- _Activity_: Search the data below for the string "Bleser" and copy all lines where it shows up.

- _Records shown_:

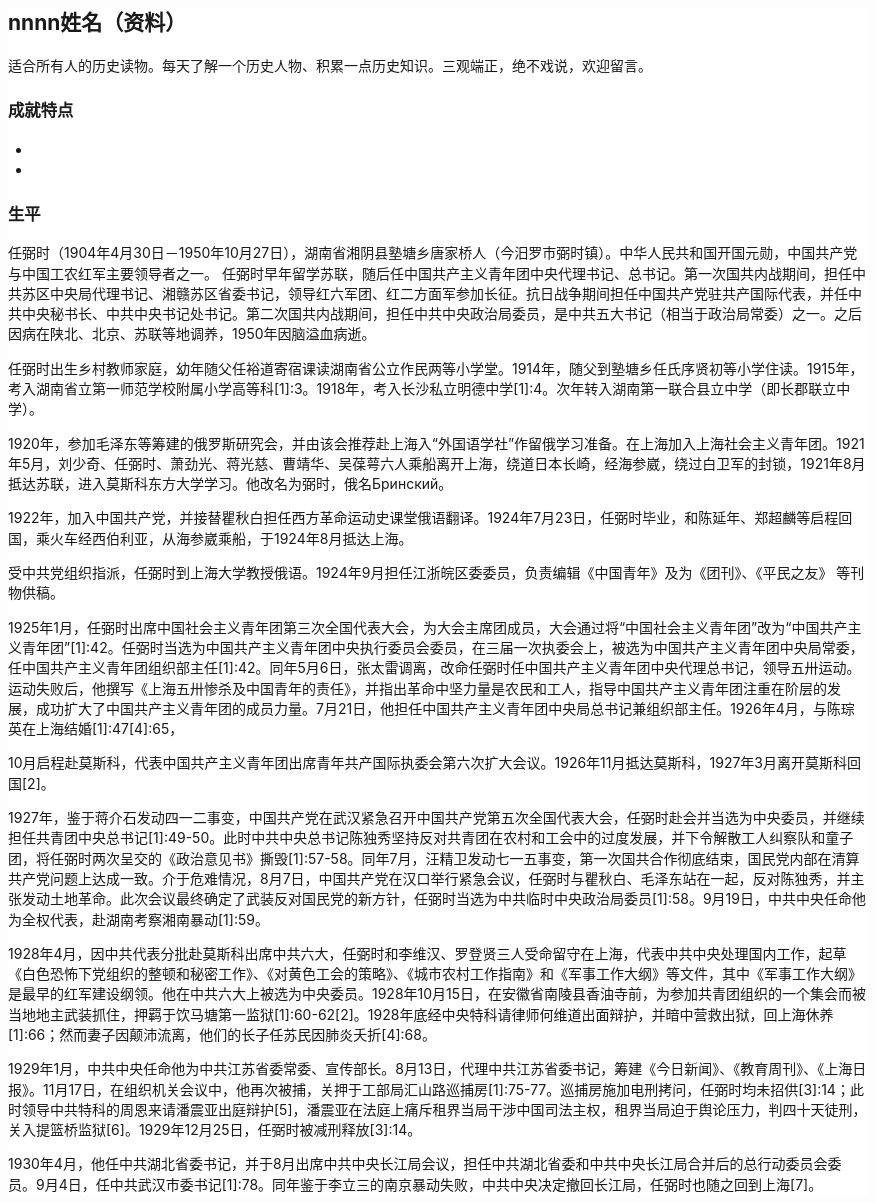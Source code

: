 ## nnnn姓名（资料）

适合所有人的历史读物。每天了解一个历史人物、积累一点历史知识。三观端正，绝不戏说，欢迎留言。  

### 成就特点

- ​
- ​


### 生平

任弼时（1904年4月30日－1950年10月27日），湖南省湘阴县塾塘乡唐家桥人（今汨罗市弼时镇）。中华人民共和国开国元勋，中国共产党与中国工农红军主要领导者之一。
任弼时早年留学苏联，随后任中国共产主义青年团中央代理书记、总书记。第一次国共内战期间，担任中共苏区中央局代理书记、湘赣苏区省委书记，领导红六军团、红二方面军参加长征。抗日战争期间担任中国共产党驻共产国际代表，并任中共中央秘书长、中共中央书记处书记。第二次国共内战期间，担任中共中央政治局委员，是中共五大书记（相当于政治局常委）之一。之后因病在陕北、北京、苏联等地调养，1950年因脑溢血病逝。





任弼时出生乡村教师家庭，幼年随父任裕道寄宿课读湖南省公立作民两等小学堂。1914年，随父到塾塘乡任氏序贤初等小学住读。1915年，考入湖南省立第一师范学校附属小学高等科[1]:3。1918年，考入长沙私立明德中学[1]:4。次年转入湖南第一联合县立中学（即长郡联立中学）。

1920年，参加毛泽东等筹建的俄罗斯研究会，并由该会推荐赴上海入“外国语学社”作留俄学习准备。在上海加入上海社会主义青年团。1921年5月，刘少奇、任弼时、萧劲光、蒋光慈、曹靖华、吴葆萼六人乘船离开上海，绕道日本长崎，经海参崴，绕过白卫军的封锁，1921年8月抵达苏联，进入莫斯科东方大学学习。他改名为弼时，俄名Бринский。

1922年，加入中国共产党，并接替瞿秋白担任西方革命运动史课堂俄语翻译。1924年7月23日，任弼时毕业，和陈延年、郑超麟等启程回国，乘火车经西伯利亚，从海参崴乘船，于1924年8月抵达上海。

受中共党组织指派，任弼时到上海大学教授俄语。1924年9月担任江浙皖区委委员，负责编辑《中国青年》及为《团刊》、《平民之友》 等刊物供稿。



1925年1月，任弼时出席中国社会主义青年团第三次全国代表大会，为大会主席团成员，大会通过将“中国社会主义青年团”改为“中国共产主义青年团”[1]:42。任弼时当选为中国共产主义青年团中央执行委员会委员，在三届一次执委会上，被选为中国共产主义青年团中央局常委，任中国共产主义青年团组织部主任[1]:42。同年5月6日，张太雷调离，改命任弼时任中国共产主义青年团中央代理总书记，领导五卅运动。运动失败后，他撰写《上海五卅惨杀及中国青年的责任》，并指出革命中坚力量是农民和工人，指导中国共产主义青年团注重在阶层的发展，成功扩大了中国共产主义青年团的成员力量。7月21日，他担任中国共产主义青年团中央局总书记兼组织部主任。1926年4月，与陈琮英在上海结婚[1]:47[4]:65，

10月启程赴莫斯科，代表中国共产主义青年团出席青年共产国际执委会第六次扩大会议。1926年11月抵达莫斯科，1927年3月离开莫斯科回国[2]。



1927年，鉴于蒋介石发动四一二事变，中国共产党在武汉紧急召开中国共产党第五次全国代表大会，任弼时赴会并当选为中央委员，并继续担任共青团中央总书记[1]:49-50。此时中共中央总书记陈独秀坚持反对共青团在农村和工会中的过度发展，并下令解散工人纠察队和童子团，将任弼时两次呈交的《政治意见书》撕毁[1]:57-58。同年7月，汪精卫发动七一五事变，第一次国共合作彻底结束，国民党内部在清算共产党问题上达成一致。介于危难情况，8月7日，中国共产党在汉口举行紧急会议，任弼时与瞿秋白、毛泽东站在一起，反对陈独秀，并主张发动土地革命。此次会议最终确定了武装反对国民党的新方针，任弼时当选为中共临时中央政治局委员[1]:58。9月19日，中共中央任命他为全权代表，赴湖南考察湘南暴动[1]:59。



1928年4月，因中共代表分批赴莫斯科出席中共六大，任弼时和李维汉、罗登贤三人受命留守在上海，代表中共中央处理国内工作，起草《白色恐怖下党组织的整顿和秘密工作》、《对黄色工会的策略》、《城市农村工作指南》和《军事工作大纲》等文件，其中《军事工作大纲》是最早的红军建设纲领。他在中共六大上被选为中央委员。1928年10月15日，在安徽省南陵县香油寺前，为参加共青团组织的一个集会而被当地地主武装抓住，押羁于饮马塘第一监狱[1]:60-62[2]。1928年底经中央特科请律师何维道出面辩护，并暗中营救出狱，回上海休养[1]:66；然而妻子因颠沛流离，他们的长子任苏民因肺炎夭折[4]:68。



1929年1月，中共中央任命他为中共江苏省委常委、宣传部长。8月13日，代理中共江苏省委书记，筹建《今日新闻》、《教育周刊》、《上海日报》。11月17日，在组织机关会议中，他再次被捕，关押于工部局汇山路巡捕房[1]:75-77。巡捕房施加电刑拷问，任弼时均未招供[3]:14；此时领导中共特科的周恩来请潘震亚出庭辩护[5]，潘震亚在法庭上痛斥租界当局干涉中国司法主权，租界当局迫于舆论压力，判四十天徒刑，关入提篮桥监狱[6]。1929年12月25日，任弼时被减刑释放[3]:14。

1930年4月，他任中共湖北省委书记，并于8月出席中共中央长江局会议，担任中共湖北省委和中共中央长江局合并后的总行动委员会委员。9月4日，任中共武汉市委书记[1]:78。同年鉴于李立三的南京暴动失败，中共中央决定撤回长江局，任弼时也随之回到上海[7]。

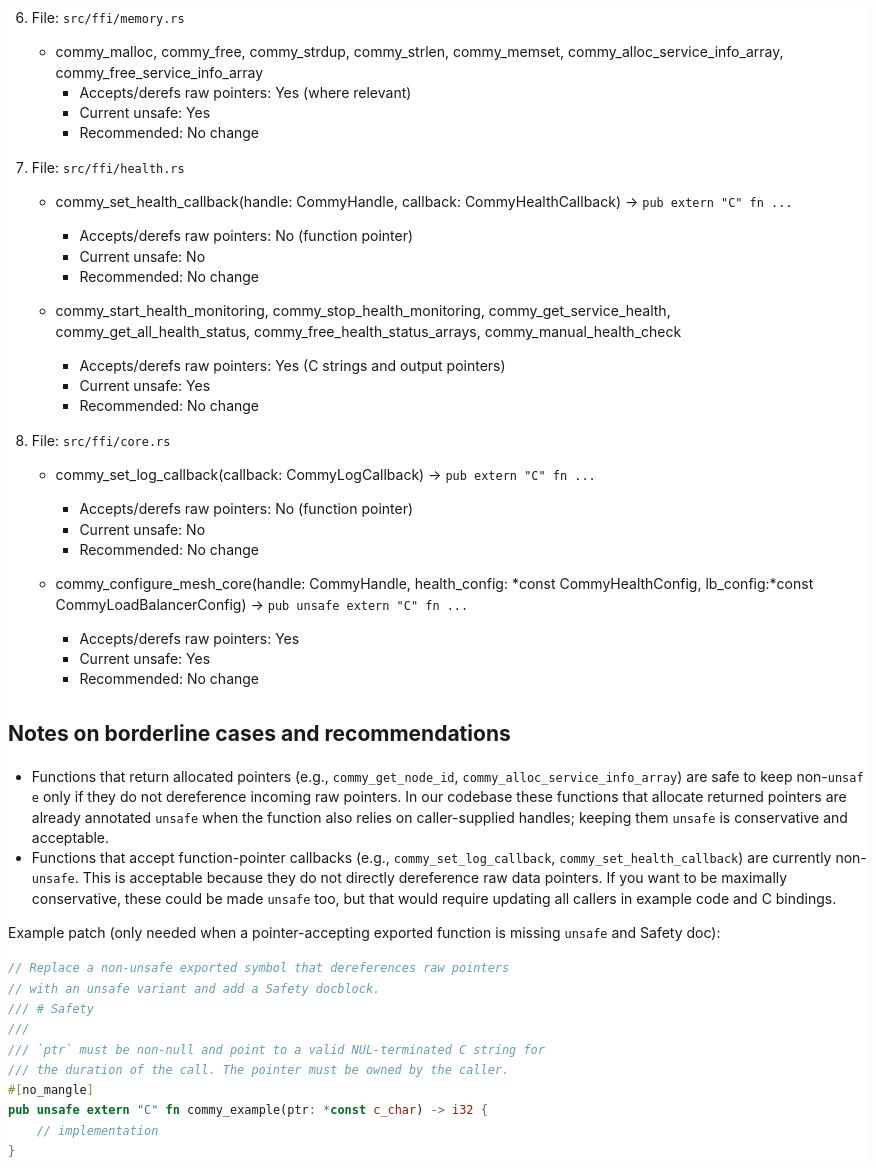 6. File: `src/ffi/memory.rs`
   - commy_malloc, commy_free, commy_strdup, commy_strlen, commy_memset, commy_alloc_service_info_array, commy_free_service_info_array
     - Accepts/derefs raw pointers: Yes (where relevant)
     - Current unsafe: Yes
     - Recommended: No change

7. File: `src/ffi/health.rs`
   - commy_set_health_callback(handle: CommyHandle, callback: CommyHealthCallback) -> `pub extern "C" fn ...`
     - Accepts/derefs raw pointers: No (function pointer)
     - Current unsafe: No
     - Recommended: No change

   - commy_start_health_monitoring, commy_stop_health_monitoring, commy_get_service_health, commy_get_all_health_status, commy_free_health_status_arrays, commy_manual_health_check
     - Accepts/derefs raw pointers: Yes (C strings and output pointers)
     - Current unsafe: Yes
     - Recommended: No change

8. File: `src/ffi/core.rs`
   - commy_set_log_callback(callback: CommyLogCallback) -> `pub extern "C" fn ...`
     - Accepts/derefs raw pointers: No (function pointer)
     - Current unsafe: No
     - Recommended: No change

   - commy_configure_mesh_core(handle: CommyHandle, health_config: *const CommyHealthConfig, lb_config:*const CommyLoadBalancerConfig) -> `pub unsafe extern "C" fn ...`
     - Accepts/derefs raw pointers: Yes
     - Current unsafe: Yes
     - Recommended: No change

Notes on borderline cases and recommendations
------------------------------------------------

- Functions that return allocated pointers (e.g., `commy_get_node_id`, `commy_alloc_service_info_array`) are safe to keep non-`unsafe` only if they do not dereference incoming raw pointers. In our codebase these functions that allocate returned pointers are already annotated `unsafe` when the function also relies on caller-supplied handles; keeping them `unsafe` is conservative and acceptable.
- Functions that accept function-pointer callbacks (e.g., `commy_set_log_callback`, `commy_set_health_callback`) are currently non-`unsafe`. This is acceptable because they do not directly dereference raw data pointers. If you want to be maximally conservative, these could be made `unsafe` too, but that would require updating all callers in example code and C bindings.

Example patch (only needed when a pointer-accepting exported function is missing `unsafe` and Safety doc):

```rust
// Replace a non-unsafe exported symbol that dereferences raw pointers
// with an unsafe variant and add a Safety docblock.
/// # Safety
///
/// `ptr` must be non-null and point to a valid NUL-terminated C string for
/// the duration of the call. The pointer must be owned by the caller.
#[no_mangle]
pub unsafe extern "C" fn commy_example(ptr: *const c_char) -> i32 {
    // implementation
}
```
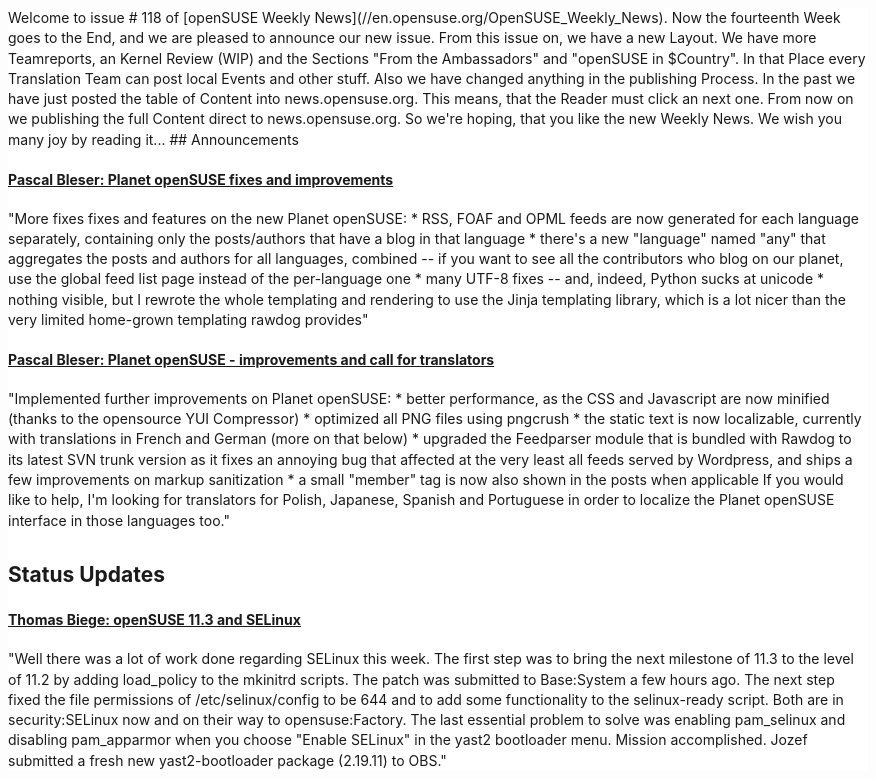 <td > Welcome to issue # 118 of [openSUSE Weekly News](//en.opensuse.org/OpenSUSE_Weekly_News). Now the fourteenth Week goes to the End, and we are pleased to announce our new issue. From this issue on, we have a new Layout. We have more Teamreports, an Kernel Review (WIP) and the Sections "From the Ambassadors" and "openSUSE in $Country". In that Place every Translation Team can post local Events and other stuff.  Also we have changed anything in the publishing Process. In the past we have just posted the table of Content into news.opensuse.org. This means, that the Reader must click an next one. From now on we publishing the full Content direct to news.opensuse.org.  So we're hoping, that you like the new Weekly News. We wish you many joy by reading it... 
## Announcements



####  [Pascal Bleser: Planet openSUSE fixes and improvements](//dev-loki.blogspot.com/2010/04/planet-opensuse-fixes-and-improvements.html)


"More fixes fixes and features on the new Planet openSUSE:  * RSS, FOAF and OPML feeds are now generated for each language separately, containing only the posts/authors that have a blog in that language  * there's a new "language" named "any" that aggregates the posts and authors for all languages, combined -- if you want to see all the contributors who blog on our planet, use the global feed list page instead of the per-language one  * many UTF-8 fixes -- and, indeed, Python sucks at unicode  * nothing visible, but I rewrote the whole templating and rendering to use the Jinja templating library, which is a lot nicer than the very limited home-grown templating rawdog provides"  


####  [**Pascal Bleser: Planet openSUSE - improvements and call for translators**](//dev-loki.blogspot.com/2010/04/planet-opensuse-improvements-and-call.html)


"Implemented further improvements on Planet openSUSE:  * better performance, as the CSS and Javascript are now minified (thanks to the opensource YUI Compressor)  * optimized all PNG files using pngcrush  * the static text is now localizable, currently with translations in French and German (more on that below)  * upgraded the Feedparser module that is bundled with Rawdog to its latest SVN trunk version as it fixes an annoying bug that affected at the very least all feeds served by Wordpress, and ships a few improvements on markup sanitization  * a small "member" tag is now also shown in the posts when applicable  If you would like to help, I'm looking for translators for Polish, Japanese, Spanish and Portuguese in order to localize the Planet openSUSE interface in those languages too." 


## Status Updates



####  [Thomas Biege: openSUSE 11.3 and SELinux](//thetoms-random-thoughts.blogspot.com/2010/04/opensuse-113-and-selinux.html)


"Well there was a lot of work done regarding SELinux this week.  The first step was to bring the next milestone of 11.3 to the level of 11.2 by adding load_policy to the mkinitrd scripts. The patch was submitted to Base:System a few hours ago.  The next step fixed the file permissions of /etc/selinux/config to be 644 and to add some functionality to the selinux-ready script. Both are in security:SELinux now and on their way to opensuse:Factory.  The last essential problem to solve was enabling pam_selinux and disabling pam_apparmor when you choose "Enable SELinux" in the yast2 bootloader menu. Mission accomplished. Jozef submitted a fresh new yast2-bootloader package (2.19.11) to OBS."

- _Result_:
####  [Pascal Bleser: Planet openSUSE fixes and improvements](//dev-loki.blogspot.com/2010/04/planet-opensuse-fixes-and-improvements.html)
####  [**Pascal Bleser: Planet openSUSE - improvements and call for translators**](//dev-loki.blogspot.com/2010/04/planet-opensuse-improvements-and-call.html)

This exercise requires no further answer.